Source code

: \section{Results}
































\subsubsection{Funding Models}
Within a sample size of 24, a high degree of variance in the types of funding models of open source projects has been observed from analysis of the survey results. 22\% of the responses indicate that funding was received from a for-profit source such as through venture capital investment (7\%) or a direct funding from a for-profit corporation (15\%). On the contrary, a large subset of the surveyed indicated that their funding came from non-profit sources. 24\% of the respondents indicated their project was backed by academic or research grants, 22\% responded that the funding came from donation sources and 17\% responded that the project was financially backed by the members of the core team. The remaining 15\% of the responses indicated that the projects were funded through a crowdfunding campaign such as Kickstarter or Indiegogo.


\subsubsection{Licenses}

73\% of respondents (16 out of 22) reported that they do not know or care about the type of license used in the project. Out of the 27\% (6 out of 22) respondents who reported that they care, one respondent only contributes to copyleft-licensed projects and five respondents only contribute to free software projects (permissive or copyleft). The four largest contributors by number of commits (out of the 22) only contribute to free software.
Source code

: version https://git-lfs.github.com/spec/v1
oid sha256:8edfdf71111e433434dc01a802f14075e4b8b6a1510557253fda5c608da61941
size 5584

★ ★ ★

In this exercise, reproduce the material word for word, in full.

* _Result for this exercise_
Source code

: \section{Results}
































\subsubsection{Funding Models}
Within a sample size of 24, a high degree of variance in the types of funding models of open source projects has been observed from analysis of the survey results. 22\% of the responses indicate that funding was received from a for-profit source such as through venture capital investment (7\%) or a direct funding from a for-profit corporation (15\%). On the contrary, a large subset of the surveyed indicated that their funding came from non-profit sources. 24\% of the respondents indicated their project was backed by academic or research grants, 22\% responded that the funding came from donation sources and 17\% responded that the project was financially backed by the members of the core team. The remaining 15\% of the responses indicated that the projects were funded through a crowdfunding campaign such as Kickstarter or Indiegogo.


\subsubsection{Licenses}

73\% of respondents (16 out of 22) reported that they do not know or care about the type of license used in the project. Out of the 27\% (6 out of 22) respondents who reported that they care, one respondent only contributes to copyleft-licensed projects and five respondents only contribute to free software projects (permissive or copyleft). The four largest contributors by number of commits (out of the 22) only contribute to free software.
Source code

: version https://git-lfs.github.com/spec/v1
oid sha256:8edfdf71111e433434dc01a802f14075e4b8b6a1510557253fda5c608da61941
size 5584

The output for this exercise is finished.